The project here will explore patient-derived organoids (PDOs) in high throughput functional testing to advance precision medicine.
Project leader : Fanny Jaulin
Microfluidic device
There is a critical need for relevant in vitro functional assays to analyze tumor heterogeneity, invasiveness and resistance to evaluate new anticancer drugs. To provide clinically relevant results, an ex vivo assay must combine high throughput screening ability, appropriate 3D design mimicking the actual tumor microenvironment and microfluidic setting to provide sequential access to drugs and immune cells.
The group led by Pierre Savagner focuses on breast tumor luminal B (Lum B), a frequent subtype with poor prognosis, to develop a novel microdroplet-based high throughput microfluidic device supporting organoid growth in chambers including hundreds of individual wells, in collaboration with the start-up Okomera. Ultimately the testing will include primary tumor, stroma and immune cells from patients, along a clinical trial in the coming year.
This method will be primarily developed to provide preclinical testing for personalized therapy, in direct collaboration with Gustave Roussy clinicians. It also defines a powerful screening tool for novel compounds targeting resistance and immune response.
To identify patients with hard-to-treat disease as soon as possible in the disease course.
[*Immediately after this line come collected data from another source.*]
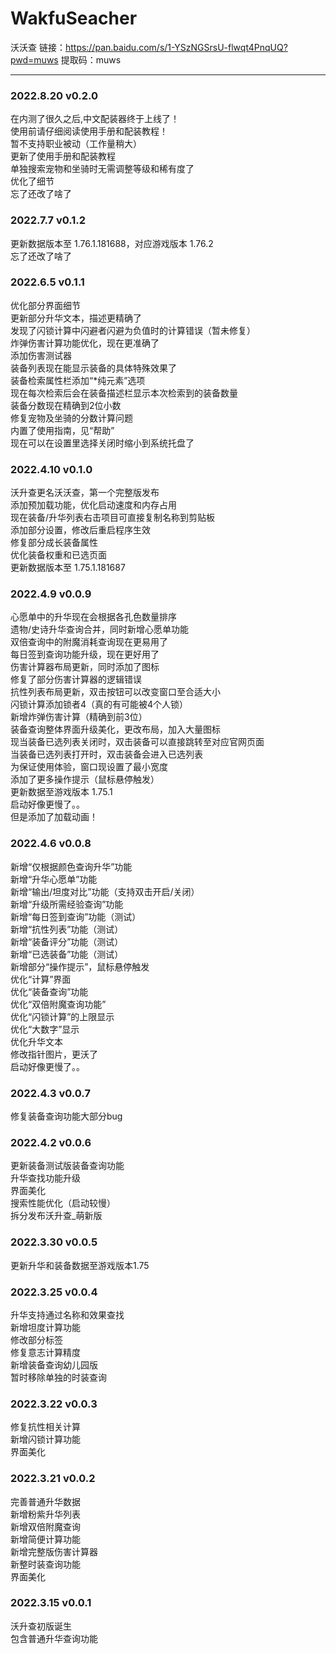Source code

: # WakfuSeacher
沃沃查
链接：https://pan.baidu.com/s/1-YSzNGSrsU-flwqt4PnqUQ?pwd=muws 
提取码：muws 


----------------------------------------------------------------------------------------
<h3>2022.8.20 v0.2.0</h3>
在内测了很久之后,中文配装器终于上线了！<br>
使用前请仔细阅读使用手册和配装教程！<br>
暂不支持职业被动（工作量稍大）<br>
更新了使用手册和配装教程 <br>
单独搜索宠物和坐骑时无需调整等级和稀有度了 <br>
优化了细节 <br>
忘了还改了啥了

<h3>2022.7.7 v0.1.2</h3>
更新数据版本至 1.76.1.181688，对应游戏版本 1.76.2<br>
忘了还改了啥了

<h3>2022.6.5 v0.1.1</h3>
优化部分界面细节<br>
更新部分升华文本，描述更精确了<br>
发现了闪锁计算中闪避者闪避为负值时的计算错误（暂未修复）<br>
炸弹伤害计算功能优化，现在更准确了<br>
添加伤害测试器<br>
装备列表现在能显示装备的具体特殊效果了<br>
装备检索属性栏添加“*纯元素”选项<br>
现在每次检索后会在装备描述栏显示本次检索到的装备数量<br>
装备分数现在精确到2位小数<br>
修复宠物及坐骑的分数计算问题<br>
内置了使用指南，见“帮助”<br>
现在可以在设置里选择关闭时缩小到系统托盘了

<h3>2022.4.10 v0.1.0</h3>
沃升查更名沃沃查，第一个完整版发布<br>
添加预加载功能，优化启动速度和内存占用<br>
现在装备/升华列表右击项目可直接复制名称到剪贴板<br>
添加部分设置，修改后重启程序生效<br>
修复部分成长装备属性<br>
优化装备权重和已选页面<br>
更新数据版本至 1.75.1.181687

<h3>2022.4.9 v0.0.9</h3>
心愿单中的升华现在会根据各孔色数量排序<br>
遗物/史诗升华查询合并，同时新增心愿单功能<br>
双倍查询中的附魔消耗查询现在更易用了<br>
每日签到查询功能升级，现在更好用了<br>
伤害计算器布局更新，同时添加了图标<br>
修复了部分伤害计算器的逻辑错误<br>
抗性列表布局更新，双击按钮可以改变窗口至合适大小<br>
闪锁计算添加锁者4（真的有可能被4个人锁）<br>
新增炸弹伤害计算（精确到前3位）<br>
装备查询整体界面升级美化，更改布局，加入大量图标<br>
现当装备已选列表关闭时，双击装备可以直接跳转至对应官网页面<br>
当装备已选列表打开时，双击装备会进入已选列表<br>
为保证使用体验，窗口现设置了最小宽度<br>
添加了更多操作提示（鼠标悬停触发）<br>
更新数据至游戏版本 1.75.1<br>
启动好像更慢了。。<br>
但是添加了加载动画！

<h3>2022.4.6 v0.0.8</h3>
新增“仅根据颜色查询升华”功能<br>
新增“升华心愿单”功能<br>
新增“输出/坦度对比”功能（支持双击开启/关闭）<br>
新增“升级所需经验查询”功能<br>
新增“每日签到查询”功能（测试）<br>
新增“抗性列表”功能（测试）<br>
新增“装备评分”功能（测试）<br>
新增“已选装备”功能（测试）<br>
新增部分“操作提示”，鼠标悬停触发<br>
优化“计算”界面<br>
优化“装备查询”功能<br>
优化“双倍附魔查询功能”<br>
优化“闪锁计算”的上限显示<br>
优化“大数字”显示<br>
优化升华文本<br>
修改指针图片，更沃了<br>
启动好像更慢了。。

<h3>2022.4.3 v0.0.7</h3>
修复装备查询功能大部分bug

<h3>2022.4.2 v0.0.6</h3>
更新装备测试版装备查询功能<br>
升华查找功能升级<br>
界面美化<br>
搜索性能优化（启动较慢）<br>
拆分发布沃升查_萌新版

<h3>2022.3.30 v0.0.5</h3>
更新升华和装备数据至游戏版本1.75

<h3>2022.3.25 v0.0.4</h3>
升华支持通过名称和效果查找<br>
新增坦度计算功能<br>
修改部分标签<br>
修复意志计算精度<br>
新增装备查询幼儿园版<br>
暂时移除单独的时装查询

<h3>2022.3.22 v0.0.3</h3>
修复抗性相关计算<br>
新增闪锁计算功能<br>
界面美化

<h3>2022.3.21 v0.0.2</h3>
完善普通升华数据<br>
新增粉紫升华列表<br>
新增双倍附魔查询<br>
新增简便计算功能<br>
新增完整版伤害计算器<br>
新整时装查询功能<br>
界面美化

<h3>2022.3.15 v0.0.1</h3>
沃升查初版诞生<br>
包含普通升华查询功能
</html>
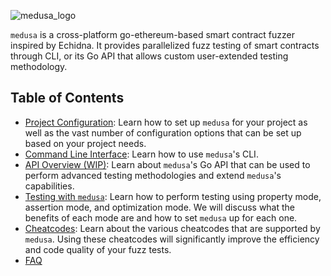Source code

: ![medusa_logo](../static/medusa_logo.png)

`medusa` is a cross-platform go-ethereum-based smart contract fuzzer inspired by Echidna. It provides parallelized fuzz testing of smart contracts through CLI, or its Go API that allows custom user-extended testing methodology.

## Table of Contents

- [Project Configuration](./project-configuration.md): Learn how to set up `medusa` for your project as well as the vast number of configuration options that can be set up based on your project needs.
- [Command Line Interface](./command-line-interface.md): Learn how to use `medusa`'s CLI.
- [API Overview (WIP)](./api-overview.md): Learn about `medusa`'s Go API that can be used to perform advanced testing methodologies and extend `medusa`'s capabilities.
- [Testing with `medusa`](./writing-tests.md): Learn how to perform testing using property mode, assertion mode, and optimization mode. We will discuss what the benefits of each mode are and how to set `medusa` up for each one.
- [Cheatcodes](./cheatcodes.md): Learn about the various cheatcodes that are supported by `medusa`. Using these cheatcodes will significantly improve the efficiency and code quality of your fuzz tests.
- [FAQ](./faq.md)
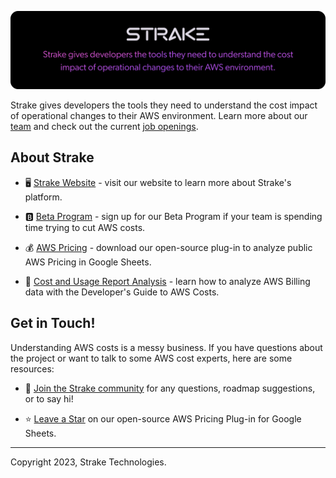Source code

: ![Strake Banner](.strake/banner.png)

Strake gives developers the tools they need to understand the cost impact of operational changes to their AWS environment. Learn more about our [team](https://www.macroscope.io/company) and check out the current [job openings](https://www.linkedin.com/jobs/view/3178347580/).

## About Strake

- :desktop_computer: [Strake Website](https://getstrake.com/) - visit our website to learn more about Strake's platform.

- :b: [Beta Program](https://getstrake.com/sign-up) - sign up for our Beta Program if your team is spending time trying to cut AWS costs.

- :moneybag: [AWS Pricing](https://github.com/getstrake/aws-pricing) - download our open-source plug-in to analyze public AWS Pricing in Google Sheets.

- :1234: [Cost and Usage Report Analysis](https://github.com/getstrake/developer-cost-guide) - learn how to analyze AWS Billing data with the Developer's Guide to AWS Costs.

## Get in Touch!

Understanding AWS costs is a messy business. If you have questions about the project or want to talk to some AWS cost experts, here are some resources:

- 💭 [Join the Strake community](https://join.slack.com/t/strake-community/shared_invite/zt-1nisfazzn-uO5O_I28Z7N6sZ6iM2H1xA) for any questions, roadmap suggestions, or to say hi!

- :star: [Leave a Star](https://github.com/getstrake/aws-pricing) on our open-source AWS Pricing Plug-in for Google Sheets.

---

Copyright 2023, Strake Technologies.
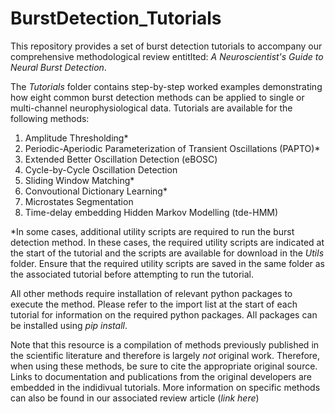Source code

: # BurstDetection_Tutorials

This repository provides a set of burst detection tutorials to accompany our comprehensive methodological review entitlted: *A Neuroscientist's Guide to Neural Burst Detection*. 

The *Tutorials* folder contains step-by-step worked examples demonstrating how eight common burst detection methods can be applied to single or multi-channel neurophysiological data. Tutorials are available for the following methods: 

 1. Amplitude Thresholding*
 2. Periodic-Aperiodic Parameterization of Transient Oscillations (PAPTO)*
 3. Extended Better Oscillation Detection (eBOSC)
 4. Cycle-by-Cycle Oscillation Detection
 5. Sliding Window Matching*
 6. Convoutional Dictionary Learning*
 7. Microstates Segmentation
 8. Time-delay embedding Hidden Markov Modelling (tde-HMM)

*In some cases, additional utility scripts are required to run the burst detection method. In these cases, the required utility scripts are indicated at the start of the tutorial and the scripts are available for download in the *Utils* folder. Ensure that the required utility scripts are saved in the same folder as the associated tutorial before attempting to run the tutorial. 

All other methods require installation of relevant python packages to execute the method. Please refer to the import list at the start of each tutorial for information on the required python packages. All packages can be installed using *pip install*.

Note that this resource is a compilation of methods previously published in the scientific literature and therefore is largely *not* original work. Therefore, when using these methods, be sure to cite the appropriate original source. Links to documentation and publications from the original developers are embedded in the indidivual tutorials. More information on specific methods can also be found in our associated review article (*link here*) 
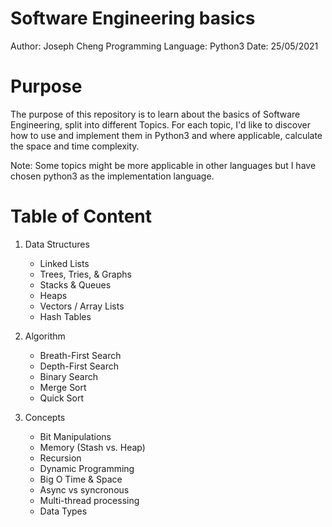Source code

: # Software Engineering basics

Author: Joseph Cheng
Programming Language: Python3
Date: 25/05/2021

# Purpose

The purpose of this repository is to learn about the basics of Software Engineering, split into different Topics. For each topic, I'd like to discover how to use and implement them in Python3 and where applicable, calculate the space and time complexity.

Note: Some topics might be more applicable in other languages but I have chosen python3 as the implementation language.

# Table of Content

1. Data Structures

   - Linked Lists
   - Trees, Tries, & Graphs
   - Stacks & Queues
   - Heaps
   - Vectors / Array Lists
   - Hash Tables

2. Algorithm

   - Breath-First Search
   - Depth-First Search
   - Binary Search
   - Merge Sort
   - Quick Sort

3. Concepts
   - Bit Manipulations
   - Memory (Stash vs. Heap)
   - Recursion
   - Dynamic Programming
   - Big O Time & Space
   - Async vs syncronous
   - Multi-thread processing
   - Data Types

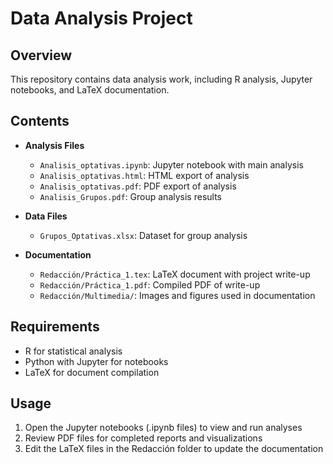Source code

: # Data Analysis Project

## Overview
This repository contains data analysis work, including R analysis, Jupyter notebooks, and LaTeX documentation.

## Contents
- **Analysis Files**
  - `Analisis_optativas.ipynb`: Jupyter notebook with main analysis
  - `Analisis_optativas.html`: HTML export of analysis
  - `Analisis_optativas.pdf`: PDF export of analysis
  - `Analisis_Grupos.pdf`: Group analysis results

- **Data Files**
  - `Grupos_Optativas.xlsx`: Dataset for group analysis

- **Documentation**
  - `Redacción/Práctica_1.tex`: LaTeX document with project write-up
  - `Redacción/Práctica_1.pdf`: Compiled PDF of write-up
  - `Redacción/Multimedia/`: Images and figures used in documentation

## Requirements
- R for statistical analysis
- Python with Jupyter for notebooks
- LaTeX for document compilation

## Usage
1. Open the Jupyter notebooks (.ipynb files) to view and run analyses
2. Review PDF files for completed reports and visualizations
3. Edit the LaTeX files in the Redacción folder to update the documentation
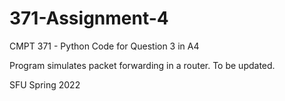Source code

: # 371-Assignment-4
CMPT 371 - Python Code for Question 3 in A4

Program simulates packet forwarding in a router.
To be updated.

SFU Spring 2022
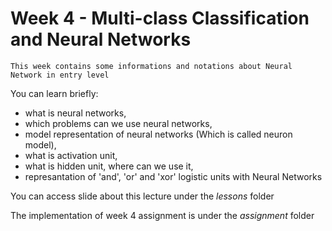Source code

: # Week 4 - Multi-class Classification and Neural Networks

`This week contains some informations and notations about Neural Network in entry level` 

You can learn briefly:
 * what is neural networks, 
 * which problems can we use neural networks,
 * model representation of neural networks (Which is called neuron model),
 * what is activation unit,
 * what is hidden unit, where can we use it,
 * represantation of 'and', 'or' and 'xor' logistic units with Neural Networks
 
 You can access slide about this lecture under the _lessons_ folder
 
 The implementation of week 4 assignment is under the _assignment_ folder 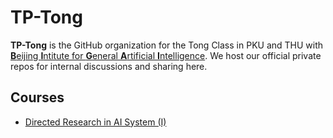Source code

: # TP-Tong

**TP-Tong** is the GitHub organization for the Tong Class in PKU and THU with [**B**eijing **I**ntitute for **G**eneral **A**rtificial **I**ntelligence](https://bigai.ai/). We host our official private repos for internal discussions and sharing here.

## Courses

- [Directed Research in AI System (I)](https://summer.yzhu.io)
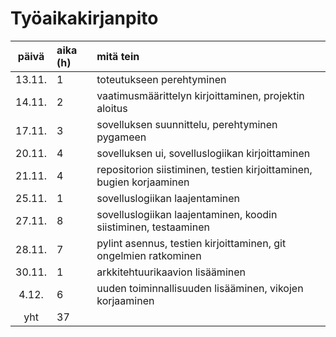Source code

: # Työaikakirjanpito
| päivä | aika (h) | mitä tein  |
| :----:|:-----| :-----|
| 13.11. | 1    | toteutukseen perehtyminen |
| 14.11. | 2    | vaatimusmäärittelyn kirjoittaminen, projektin aloitus |
| 17.11. | 3    | sovelluksen suunnittelu, perehtyminen pygameen |
| 20.11. | 4    | sovelluksen ui, sovelluslogiikan kirjoittaminen |
| 21.11. | 4    | repositorion siistiminen, testien kirjoittaminen, bugien korjaaminen |
| 25.11. | 1    | sovelluslogiikan laajentaminen |
| 27.11. | 8    | sovelluslogiikan laajentaminen, koodin siistiminen, testaaminen |
| 28.11. | 7    | pylint asennus, testien kirjoittaminen, git ongelmien ratkominen |
| 30.11. | 1    | arkkitehtuurikaavion lisääminen|
| 4.12. | 6    | uuden toiminnallisuuden lisääminen, vikojen korjaaminen|
| yht | 37    | 
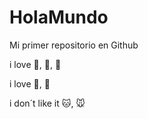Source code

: # HolaMundo

Mi primer repositorio en Github

i love :icecream:, :dog:, 🥑

i love 💙, 🦋

i don´t like it :cat:, :mouse:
Numeric vision analyses quantify multiple types of signals from different origins and can model the architecture linking all the signals. We are developing methods in numeric vision analyses and artificial intelligence to interpret molecular pathology in breast cancer, prostate cancer and lung cancer. This will enable us to integrate tumour architecture with intensity of immunostainings in a single predictor. We are developing this method to predict which patients with early-stage breast cancer will relapse (n=2 000). The approach in patients with prostate cancers (n=2 000) is conducted to identify prostate cancer with aggressive features (e.g., neuroendocrine-like features) that progress early on initial therapy.
This approach is also applied in patients with lung cancer treated with immunotherapeutics (n=1000). The deliverables are device to predict outcomes in three different disease, together with identification of intra-tumoral area that are associated with relapse.
Hugues Talbot is head of numeric vision team
Integration
Spatial-analysis
Multi-omics data and molecular pathology for survival prediction in local lung cancer
Cancer treatment-related toxicities
The work package is led by Dr Ines Vaz Luis.
One of the axis is looking at proteomics and CHIP data for cancer toxicities predicition.
Project leader: Ines Vaz Luis
To structure, secure and share the data
This work package, led by Marc Deloger, is developping a data warehouse (ODIN for Immunology and genomic data organization) that includes all genomic and molecular data generated at GRCC including a variant interpretation portal that supports all type of data (CNV, Fusions, Panels, aCGH….), connectors between all data source dispatched throughout the institute.
The team is also working on a Prism-cBioPortal showcasing new datatypes (single-cell, epigenomics, metagenomics…).
Data generated with trials promoted by Unicancer will also be connected to the data warehouse including a Unicancer-cBioPortal.
In addition, Prism is sharing data through GENIE database of the American Association of Cancer Research. We will also be participating in the Cancer Core Europe database.